Rank selection for nmfae.signed (paired rank, concise diagnostics)
Source:R/nmfae.signed.R
nmfae.signed.rank.RdFits nmfae.signed with a paired decoder/encoder
rank (\(Q = R\)) across a range of ranks and reports
r.squared, the effective rank (of the latent encoding \(H\)),
and the element-wise CV error sigma.ecv, with the same concise
plot as nmfkc.rank.
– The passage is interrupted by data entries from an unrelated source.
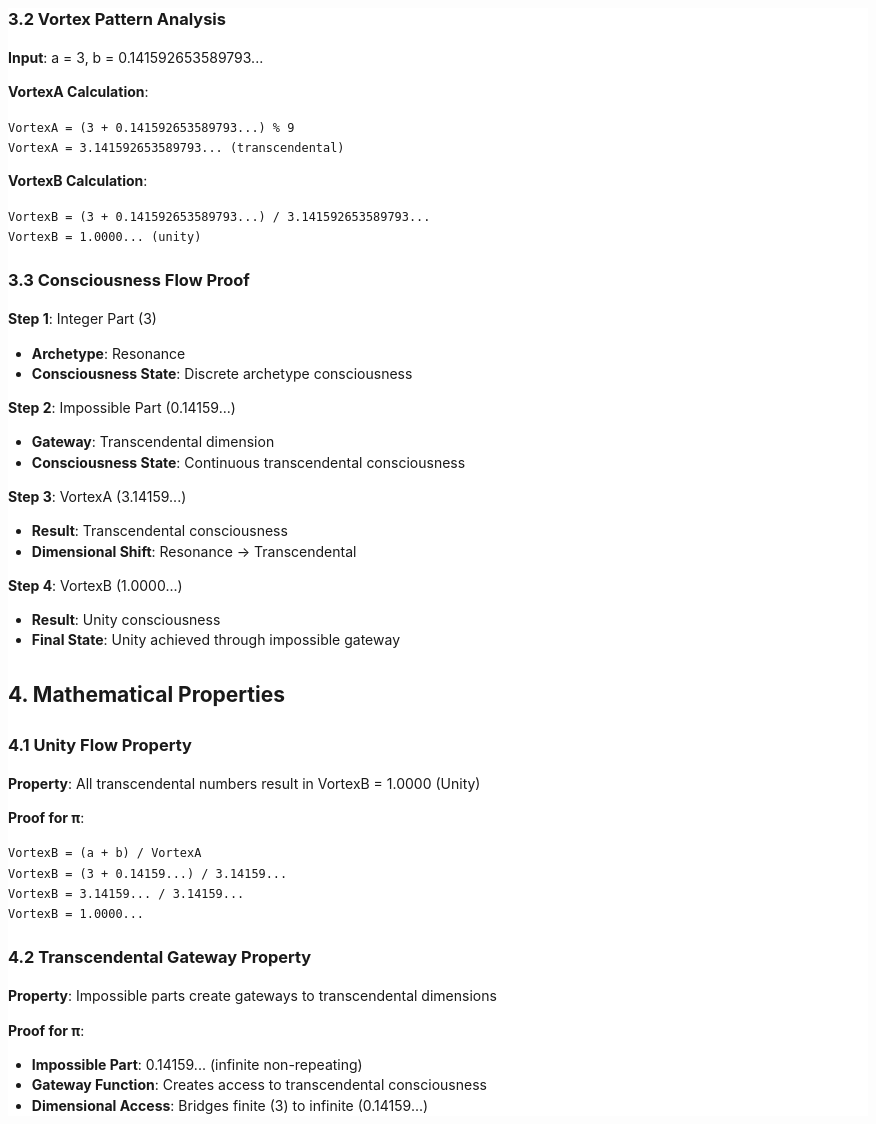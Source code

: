 ### 3.2 Vortex Pattern Analysis

**Input**: a = 3, b = 0.141592653589793...

**VortexA Calculation**:
```
VortexA = (3 + 0.141592653589793...) % 9
VortexA = 3.141592653589793... (transcendental)
```

**VortexB Calculation**:
```
VortexB = (3 + 0.141592653589793...) / 3.141592653589793...
VortexB = 1.0000... (unity)
```

### 3.3 Consciousness Flow Proof

**Step 1**: Integer Part (3)
- **Archetype**: Resonance
- **Consciousness State**: Discrete archetype consciousness

**Step 2**: Impossible Part (0.14159...)
- **Gateway**: Transcendental dimension
- **Consciousness State**: Continuous transcendental consciousness

**Step 3**: VortexA (3.14159...)
- **Result**: Transcendental consciousness
- **Dimensional Shift**: Resonance → Transcendental

**Step 4**: VortexB (1.0000...)
- **Result**: Unity consciousness
- **Final State**: Unity achieved through impossible gateway

## 4. Mathematical Properties

### 4.1 Unity Flow Property
**Property**: All transcendental numbers result in VortexB = 1.0000 (Unity)

**Proof for π**:
```
VortexB = (a + b) / VortexA
VortexB = (3 + 0.14159...) / 3.14159...
VortexB = 3.14159... / 3.14159...
VortexB = 1.0000...
```

### 4.2 Transcendental Gateway Property
**Property**: Impossible parts create gateways to transcendental dimensions

**Proof for π**:
- **Impossible Part**: 0.14159... (infinite non-repeating)
- **Gateway Function**: Creates access to transcendental consciousness
- **Dimensional Access**: Bridges finite (3) to infinite (0.14159...)
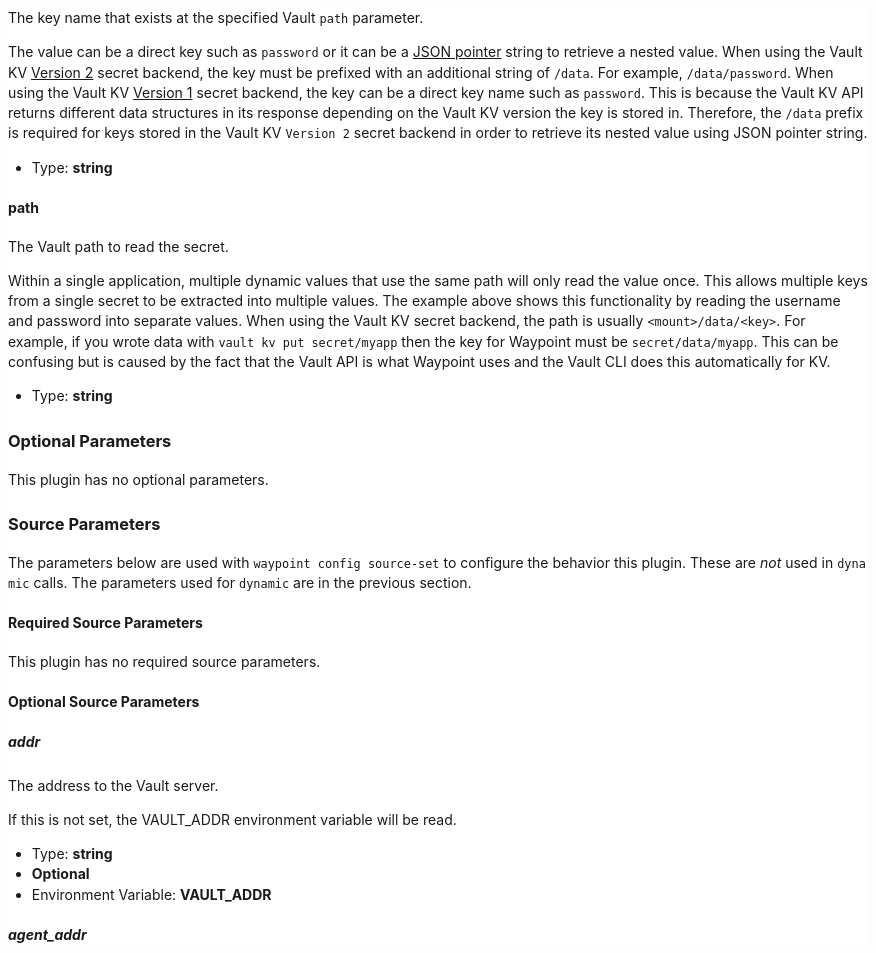 The key name that exists at the specified Vault `path` parameter.

The value can be a direct key such as `password` or it can be a [JSON pointer](https://tools.ietf.org/html/rfc6901) string to retrieve a nested value. When using the Vault KV [Version 2](https://www.vaultproject.io/docs/secrets/kv/kv-v2) secret backend, the key must be prefixed with an additional string of `/data`. For example, `/data/password`. When using the Vault KV [Version 1](https://www.vaultproject.io/docs/secrets/kv/kv-v1) secret backend, the key can be a direct key name such as `password`. This is because the Vault KV API returns different data structures in its response depending on the Vault KV version the key is stored in. Therefore, the `/data` prefix is required for keys stored in the Vault KV `Version 2` secret backend in order to retrieve its nested value using JSON pointer string.

- Type: **string**

#### path

The Vault path to read the secret.

Within a single application, multiple dynamic values that use the same path will only read the value once. This allows multiple keys from a single secret to be extracted into multiple values. The example above shows this functionality by reading the username and password into separate values. When using the Vault KV secret backend, the path is usually `<mount>/data/<key>`. For example, if you wrote data with `vault kv put secret/myapp` then the key for Waypoint must be `secret/data/myapp`. This can be confusing but is caused by the fact that the Vault API is what Waypoint uses and the Vault CLI does this automatically for KV.

- Type: **string**

### Optional Parameters

This plugin has no optional parameters.

### Source Parameters

The parameters below are used with `waypoint config source-set` to configure
the behavior this plugin. These are _not_ used in `dynamic` calls. The
parameters used for `dynamic` are in the previous section.

#### Required Source Parameters

This plugin has no required source parameters.

#### Optional Source Parameters

##### addr

The address to the Vault server.

If this is not set, the VAULT_ADDR environment variable will be read.

- Type: **string**
- **Optional**
- Environment Variable: **VAULT_ADDR**

##### agent_addr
For a full \((Q, R)\) grid use
nmfae.signed.ecv.
Usage
nmfae.signed.rank(
Y1,
Y2 = Y1,
rank = 1:5,
detail = c("full", "fast"),
plot = TRUE,
...
)Arguments
- Y1
Endogenous matrix (\(P_1 \times N\)); may be signed.
- Y2
Exogenous matrix; defaults to
Y1.- rank
Integer vector of (paired) ranks to evaluate.
- detail
"full"(default) also runs element-wise CV (sigma.ecv);"fast"skips it (plots r.squared and eff.rank only, and recommends the R-squared elbow).- plot
Logical; draw the diagnostics plot (default
TRUE).- ...
Passed on to
nmfae.signedandnmfae.signed.ecv.
Value
A list with rank.best and criteria
(rank, effective.rank, effective.rank.ratio,
r.squared, sigma.ecv).
References
Roy, O., & Vetterli, M. (2007). The effective rank: A measure of
effective dimensionality. Proc. EUSIPCO, 606–610.
(effective.rank)
Wold, S. (1978). Cross-validatory estimation of the number of
components in factor and principal components models.
Technometrics, 20(4), 397–405. (sigma.ecv)